Interactions between rodents and weeds in a lowland rice agro‐ecosystem: the need for an integrated approach to management uri icon

abstract

  • Rodents and weeds are important pests to rice crops in Southeast Asia. The interaction between these 2 major pests is poorly documented. In temperate cereal systems, seeds of grass weeds can be an important food source for rodents and weed cover along crop margins provides important refuge for rodents. In 2012 and 2013, a replicated study (n = 4) in Bago, Myanmar compared 4 treatments (rodents and weeds; no rodents and weeds; rodents and no weeds; no rodents and no weeds) each of 0.25 ha in transplanted rice.
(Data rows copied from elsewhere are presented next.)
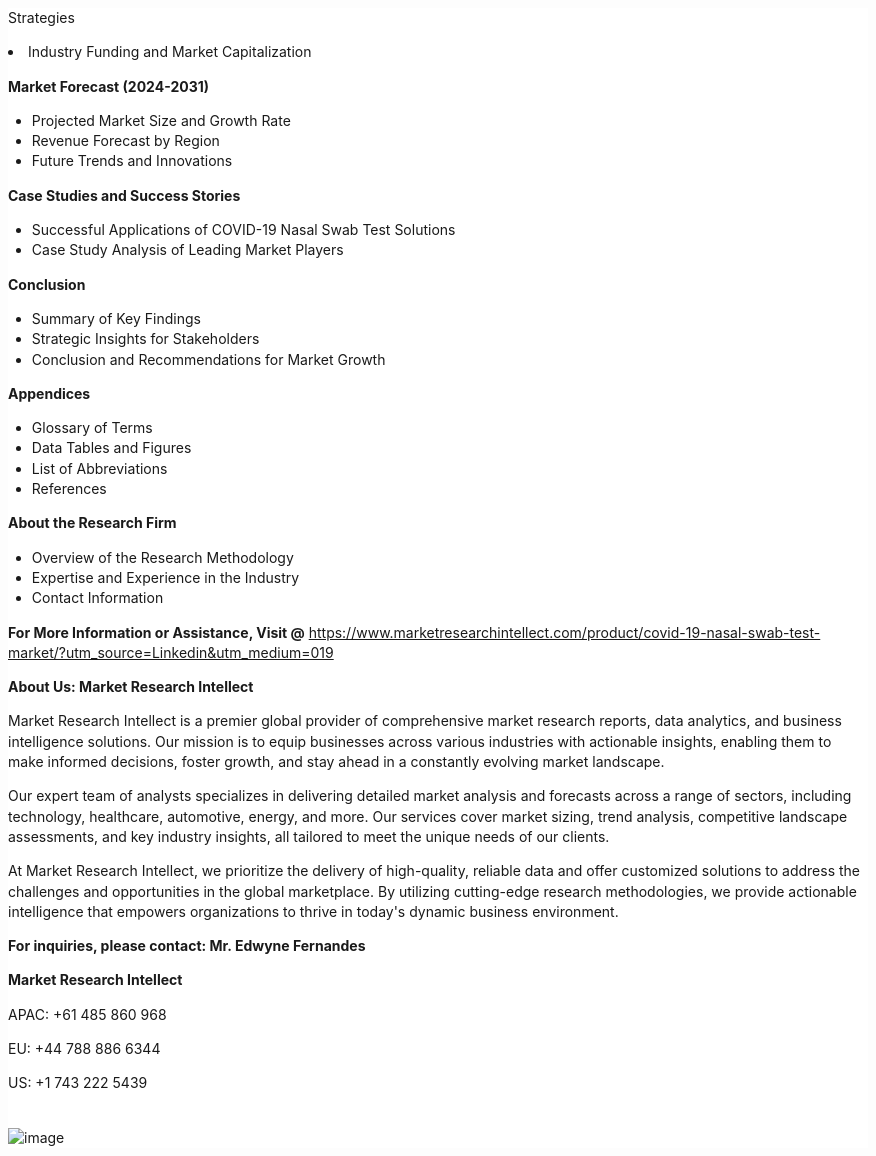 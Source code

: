 Strategies</li><li>Industry Funding and Market Capitalization</li></ul><p><strong>Market Forecast (2024-2031)</strong></p><ul><li>Projected Market Size and Growth Rate</li><li>Revenue Forecast by Region</li><li>Future Trends and Innovations</li></ul><p><strong>Case Studies and Success Stories</strong></p><ul><li>Successful Applications of COVID-19 Nasal Swab Test Solutions</li><li>Case Study Analysis of Leading Market Players</li></ul><p><strong>Conclusion</strong></p><ul><li>Summary of Key Findings</li><li>Strategic Insights for Stakeholders</li><li>Conclusion and Recommendations for Market Growth</li></ul><p><strong>Appendices</strong></p><ul><li>Glossary of Terms</li><li>Data Tables and Figures</li><li>List of Abbreviations</li><li>References</li></ul><p><strong>About the Research Firm</strong></p><ul><li>Overview of the Research Methodology</li><li>Expertise and Experience in the Industry</li><li>Contact Information</li></ul></div><div class="article-main__content" data-test-id="publishing-text-block"><p><span class="font-[700]"><strong>For More Information or Assistance, Visit @</strong>&nbsp;<a href="https://www.marketresearchintellect.com/product/covid-19-nasal-swab-test-market/?utm_source=Linkedin&utm_medium=019">https://www.marketresearchintellect.com/product/covid-19-nasal-swab-test-market/?utm_source=Linkedin&utm_medium=019</a></span></p><p><strong>About Us: Market Research Intellect</strong></p><p>Market Research Intellect is a premier global provider of comprehensive market research reports, data analytics, and business intelligence solutions. Our mission is to equip businesses across various industries with actionable insights, enabling them to make informed decisions, foster growth, and stay ahead in a constantly evolving market landscape.</p><p>Our expert team of analysts specializes in delivering detailed market analysis and forecasts across a range of sectors, including technology, healthcare, automotive, energy, and more. Our services cover market sizing, trend analysis, competitive landscape assessments, and key industry insights, all tailored to meet the unique needs of our clients.</p><p>At Market Research Intellect, we prioritize the delivery of high-quality, reliable data and offer customized solutions to address the challenges and opportunities in the global marketplace. By utilizing cutting-edge research methodologies, we provide actionable intelligence that empowers organizations to thrive in today's dynamic business environment.</p><p><strong>For inquiries, please contact: Mr. Edwyne Fernandes</strong></p><p><strong>Market Research Intellect</strong></p><p>APAC: +61 485 860 968</p><p>EU: +44 788 886 6344</p><p>US: +1 743 222 5439</p></div><div class="article-main__content" data-test-id="publishing-text-block">&nbsp;</div>
![image](https://github.com/user-attachments/assets/0f52a940-25ac-412d-9ae4-957ab4f377b4)
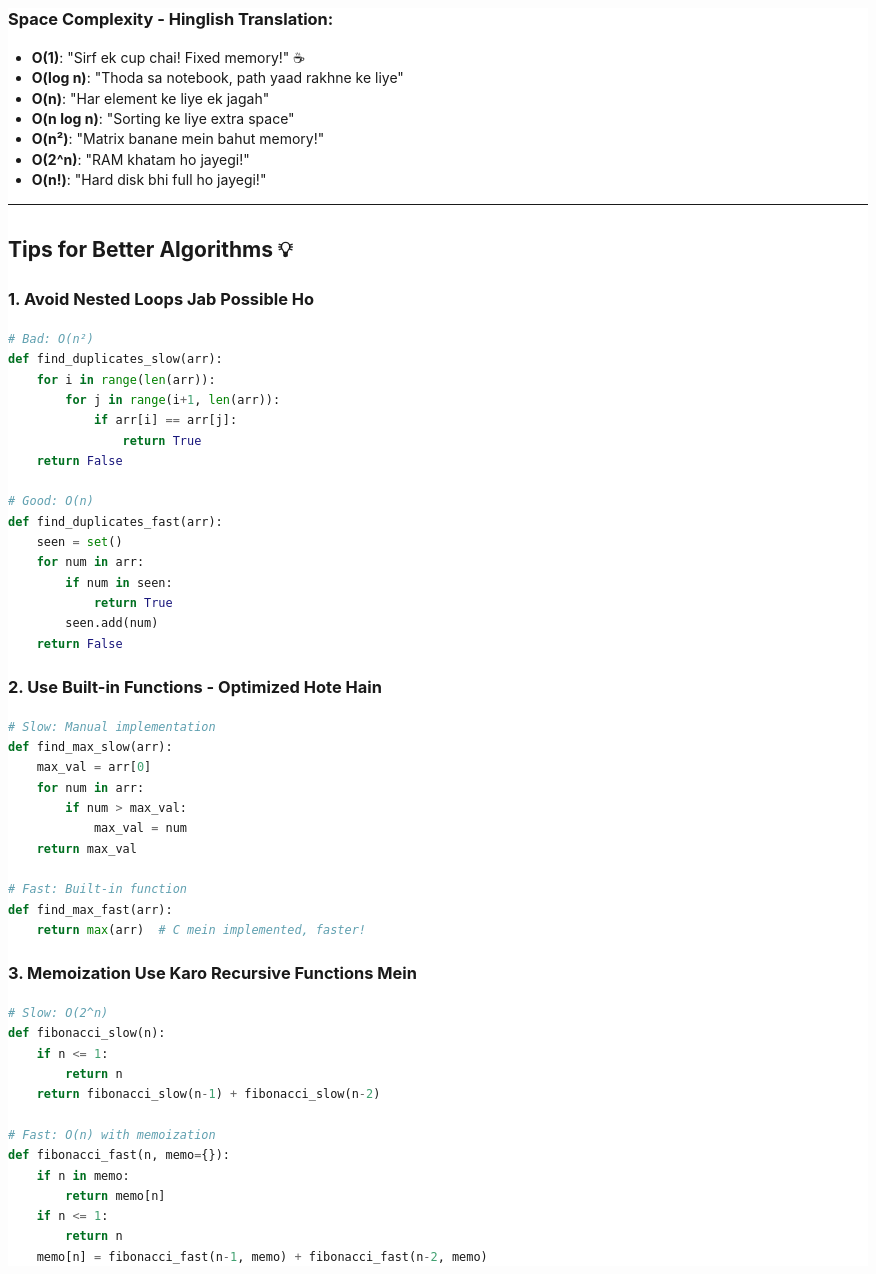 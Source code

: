### Space Complexity - Hinglish Translation:
- **O(1)**: "Sirf ek cup chai! Fixed memory!" ☕
- **O(log n)**: "Thoda sa notebook, path yaad rakhne ke liye"
- **O(n)**: "Har element ke liye ek jagah"
- **O(n log n)**: "Sorting ke liye extra space"
- **O(n²)**: "Matrix banane mein bahut memory!"
- **O(2^n)**: "RAM khatam ho jayegi!"
- **O(n!)**: "Hard disk bhi full ho jayegi!"

---

## Tips for Better Algorithms 💡

### 1. **Avoid Nested Loops Jab Possible Ho**
```python
# Bad: O(n²)
def find_duplicates_slow(arr):
    for i in range(len(arr)):
        for j in range(i+1, len(arr)):
            if arr[i] == arr[j]:
                return True
    return False

# Good: O(n)
def find_duplicates_fast(arr):
    seen = set()
    for num in arr:
        if num in seen:
            return True
        seen.add(num)
    return False
```

### 2. **Use Built-in Functions - Optimized Hote Hain**
```python
# Slow: Manual implementation
def find_max_slow(arr):
    max_val = arr[0]
    for num in arr:
        if num > max_val:
            max_val = num
    return max_val

# Fast: Built-in function
def find_max_fast(arr):
    return max(arr)  # C mein implemented, faster!
```

### 3. **Memoization Use Karo Recursive Functions Mein**
```python
# Slow: O(2^n)
def fibonacci_slow(n):
    if n <= 1:
        return n
    return fibonacci_slow(n-1) + fibonacci_slow(n-2)

# Fast: O(n) with memoization
def fibonacci_fast(n, memo={}):
    if n in memo:
        return memo[n]
    if n <= 1:
        return n
    memo[n] = fibonacci_fast(n-1, memo) + fibonacci_fast(n-2, memo)
```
Weeds were managed with hand weeding in the wet season, and hand weeding and herbicides in the dry season. Plastic fences were installed to exclude rodents. We examined the weed cover and relative abundance of weed species, rodent damage, rodent population dynamics and rice yield loss caused by rodents and weeds. The dominant rodent species was Bandicota bengalensis. In the dry season, Cyperus difformis was dominant at the tillering stage and Echinochloa crus-galli was the dominant weed species at the booting stage. In the wet season E. crus-galli was a dominant weed throughout the season. Damage by rodents was higher in the dry season. There were larger economic benefits for best weed management and effective rodent control in the dry season (258 US$/ha) than in the wet season (30 US$/ha). Concurrent control of weeds in and around rice fields combined with coordinated community trapping of rodents during the early tillering stage and ripening stage of rice are recommended management options.